Phosphorylation-dependent modulation of the vanilloid receptor TRPV1 is one of the key mechanisms mediating the hyperalgesic effects of inflammatory mediators, such as prostaglandin E2 (PGE2). However, little is known about the molecular organization of the TRPV1 phosphorylation complex and specifically about scaffolding proteins that position the protein kinase A (PKA) holoenzyme proximal to TRPV1 for effective and selective regulation of the receptor. Here, we demonstrate the critical role of the A-kinase anchoring protein AKAP150 in PKA-dependent modulation of TRPV1 function in adult mouse dorsal root ganglion (DRG) neurons. We found that AKAP150 is expressed in ∼80% of TRPV1-positive DRG neurons and is coimmunoprecipitated with the capsaicin receptor. In functional studies, PKA stimulation with forskolin markedly reduced desensitization of TRPV1. This effect was blocked by the PKA selective inhibitors KT5720 [(9S,10R,12R)-2,3,9,10,11,12-hexahydro-10-hydroxy-9-methyl-1-oxo-9,12-epoxy-1H-diindolo[1,2,3-fg:3′,2′,1′-kl]pyrrolo[3,4-i][1,6]benzodiazocine-10-carboxylicacid hexyl ester] and H89 (N-[2-(p-bromo-cinnamylamino)-ethyl]-5-isoquinoline-sulfon-amide 2HCl), as well as by the AKAP inhibitory peptide Ht31. Similarly, PGE2 decreased TRPV1 desensitization in a manner sensitive to the PKA inhibitor KT5720. Both the forskolin and PGE2 effects were strongly impaired in DRG neurons from knock-in mice that express a mutant AKAP150 lacking the PKA-binding domain (Δ36 mice). Protein kinase C-dependent sensitization of TRPV1 remained intact in Δ36 mice.
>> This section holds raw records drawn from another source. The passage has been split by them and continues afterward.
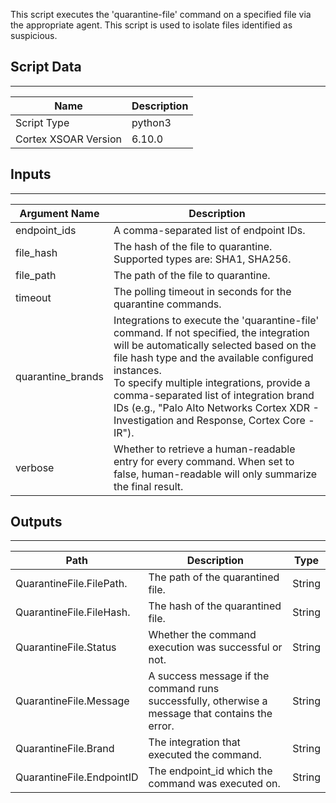 This script executes the 'quarantine-file' command on a specified file via the appropriate agent. This script is used to isolate files identified as suspicious.

## Script Data

---

| **Name** | **Description** |
| --- | --- |
| Script Type | python3 |
| Cortex XSOAR Version | 6.10.0 |

## Inputs

---

| **Argument Name** | **Description** |
| --- | --- |
| endpoint_ids | A comma-separated list of endpoint IDs. |
| file_hash | The hash of the file to quarantine. Supported types are: SHA1, SHA256. |
| file_path | The path of the file to quarantine. |
| timeout | The polling timeout in seconds for the quarantine commands. |
| quarantine_brands | Integrations to execute the 'quarantine-file' command. If not specified, the integration will be automatically selected based on the file hash type and the available configured instances.<br/>To specify multiple integrations, provide a comma-separated list of integration brand IDs \(e.g., "Palo Alto Networks Cortex XDR - Investigation and Response, Cortex Core - IR"\). |
| verbose | Whether to retrieve a human-readable entry for every command. When set to false, human-readable will only summarize the final result. |

## Outputs

---

| **Path** | **Description** | **Type** |
| --- | --- | --- |
| QuarantineFile.FilePath. | The path of the quarantined file. | String |
| QuarantineFile.FileHash. | The hash of the quarantined file. | String |
| QuarantineFile.Status | Whether the command execution was successful or not. | String |
| QuarantineFile.Message | A success message if the command runs successfully, otherwise a message that contains the error. | String |
| QuarantineFile.Brand | The integration that executed the command. | String |
| QuarantineFile.EndpointID | The endpoint_id which the command was executed on. | String |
The PGE2/PKA signaling defect in DRG neurons from Δ36 mice was rescued by overexpressing the full-length human ortholog of AKAP150 in these cells. In behavioral testing, PGE2-induced thermal hyperalgesia was significantly diminished in Δ36 mice. Together, these data suggest that PKA anchoring by AKAP150 is essential for the enhancement of TRPV1 function by activation of the PGE2/PKA signaling pathway.